» **Material for the task**

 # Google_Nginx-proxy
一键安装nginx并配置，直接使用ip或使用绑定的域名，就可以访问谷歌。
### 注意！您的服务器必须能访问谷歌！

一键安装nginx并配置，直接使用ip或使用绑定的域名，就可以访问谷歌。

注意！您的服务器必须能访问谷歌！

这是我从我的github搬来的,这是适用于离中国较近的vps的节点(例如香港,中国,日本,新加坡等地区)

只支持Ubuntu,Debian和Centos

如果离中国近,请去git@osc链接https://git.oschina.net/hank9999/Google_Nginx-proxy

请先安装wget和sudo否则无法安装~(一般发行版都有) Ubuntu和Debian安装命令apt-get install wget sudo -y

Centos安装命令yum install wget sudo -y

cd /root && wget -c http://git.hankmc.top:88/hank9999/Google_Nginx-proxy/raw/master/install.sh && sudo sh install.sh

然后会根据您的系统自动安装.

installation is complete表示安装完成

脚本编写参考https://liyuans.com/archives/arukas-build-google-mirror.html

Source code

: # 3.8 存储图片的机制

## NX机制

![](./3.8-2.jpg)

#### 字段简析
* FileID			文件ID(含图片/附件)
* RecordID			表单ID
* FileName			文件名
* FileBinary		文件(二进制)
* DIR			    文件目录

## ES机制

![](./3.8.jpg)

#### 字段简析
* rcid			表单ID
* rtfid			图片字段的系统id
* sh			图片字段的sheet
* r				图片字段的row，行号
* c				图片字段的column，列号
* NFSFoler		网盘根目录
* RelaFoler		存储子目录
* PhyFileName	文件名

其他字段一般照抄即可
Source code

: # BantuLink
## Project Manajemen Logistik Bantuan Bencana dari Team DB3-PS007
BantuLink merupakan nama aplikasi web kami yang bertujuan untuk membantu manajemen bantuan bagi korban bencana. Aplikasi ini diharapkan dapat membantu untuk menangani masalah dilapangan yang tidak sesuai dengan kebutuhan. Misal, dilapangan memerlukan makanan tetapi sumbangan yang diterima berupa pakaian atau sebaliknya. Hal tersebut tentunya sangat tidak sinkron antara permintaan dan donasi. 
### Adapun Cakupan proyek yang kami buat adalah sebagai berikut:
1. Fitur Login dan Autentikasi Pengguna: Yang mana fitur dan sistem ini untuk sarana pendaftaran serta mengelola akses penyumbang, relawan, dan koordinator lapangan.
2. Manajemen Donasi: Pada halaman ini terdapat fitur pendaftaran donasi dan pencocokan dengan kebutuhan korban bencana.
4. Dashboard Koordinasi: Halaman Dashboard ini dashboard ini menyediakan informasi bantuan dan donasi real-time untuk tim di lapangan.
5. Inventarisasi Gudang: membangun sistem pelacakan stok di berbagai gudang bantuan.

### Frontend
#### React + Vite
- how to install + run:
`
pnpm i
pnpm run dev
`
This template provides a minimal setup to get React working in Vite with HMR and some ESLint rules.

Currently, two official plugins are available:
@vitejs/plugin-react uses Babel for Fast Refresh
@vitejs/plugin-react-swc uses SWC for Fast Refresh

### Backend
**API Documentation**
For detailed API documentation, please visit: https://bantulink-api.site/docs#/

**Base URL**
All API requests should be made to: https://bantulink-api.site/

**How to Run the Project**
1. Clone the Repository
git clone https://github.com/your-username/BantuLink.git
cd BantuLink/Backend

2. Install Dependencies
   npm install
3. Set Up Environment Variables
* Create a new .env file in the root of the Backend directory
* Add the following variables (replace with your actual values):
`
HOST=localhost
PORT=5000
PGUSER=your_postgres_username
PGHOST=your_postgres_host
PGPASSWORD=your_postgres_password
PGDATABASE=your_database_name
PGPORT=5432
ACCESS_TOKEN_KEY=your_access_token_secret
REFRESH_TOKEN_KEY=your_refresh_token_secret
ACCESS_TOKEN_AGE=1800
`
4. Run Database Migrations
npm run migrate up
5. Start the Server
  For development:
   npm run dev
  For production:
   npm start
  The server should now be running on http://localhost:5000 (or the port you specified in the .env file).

» **The problem**
Please reproduce the lines from the line with "脚本编写参考https://" to the line with "3. Set Up Environment Variables", both ends included, exactly as they appear above.

» **Answer for this exercise**
脚本编写参考https://liyuans.com/archives/arukas-build-google-mirror.html

Source code

: # 3.8 存储图片的机制

## NX机制

![](./3.8-2.jpg)

#### 字段简析
* FileID			文件ID(含图片/附件)
* RecordID			表单ID
* FileName			文件名
* FileBinary		文件(二进制)
* DIR			    文件目录

## ES机制

![](./3.8.jpg)

#### 字段简析
* rcid			表单ID
* rtfid			图片字段的系统id
* sh			图片字段的sheet
* r				图片字段的row，行号
* c				图片字段的column，列号
* NFSFoler		网盘根目录
* RelaFoler		存储子目录
* PhyFileName	文件名

其他字段一般照抄即可
Source code

: # BantuLink
## Project Manajemen Logistik Bantuan Bencana dari Team DB3-PS007
BantuLink merupakan nama aplikasi web kami yang bertujuan untuk membantu manajemen bantuan bagi korban bencana. Aplikasi ini diharapkan dapat membantu untuk menangani masalah dilapangan yang tidak sesuai dengan kebutuhan. Misal, dilapangan memerlukan makanan tetapi sumbangan yang diterima berupa pakaian atau sebaliknya. Hal tersebut tentunya sangat tidak sinkron antara permintaan dan donasi. 
### Adapun Cakupan proyek yang kami buat adalah sebagai berikut:
1. Fitur Login dan Autentikasi Pengguna: Yang mana fitur dan sistem ini untuk sarana pendaftaran serta mengelola akses penyumbang, relawan, dan koordinator lapangan.
2. Manajemen Donasi: Pada halaman ini terdapat fitur pendaftaran donasi dan pencocokan dengan kebutuhan korban bencana.
4. Dashboard Koordinasi: Halaman Dashboard ini dashboard ini menyediakan informasi bantuan dan donasi real-time untuk tim di lapangan.
5. Inventarisasi Gudang: membangun sistem pelacakan stok di berbagai gudang bantuan.

### Frontend
#### React + Vite
- how to install + run:
`
pnpm i
pnpm run dev
`
This template provides a minimal setup to get React working in Vite with HMR and some ESLint rules.

Currently, two official plugins are available:
@vitejs/plugin-react uses Babel for Fast Refresh
@vitejs/plugin-react-swc uses SWC for Fast Refresh

### Backend
**API Documentation**
For detailed API documentation, please visit: https://bantulink-api.site/docs#/

**Base URL**
All API requests should be made to: https://bantulink-api.site/

**How to Run the Project**
1. Clone the Repository
git clone https://github.com/your-username/BantuLink.git
cd BantuLink/Backend

2. Install Dependencies
   npm install
3. Set Up Environment Variables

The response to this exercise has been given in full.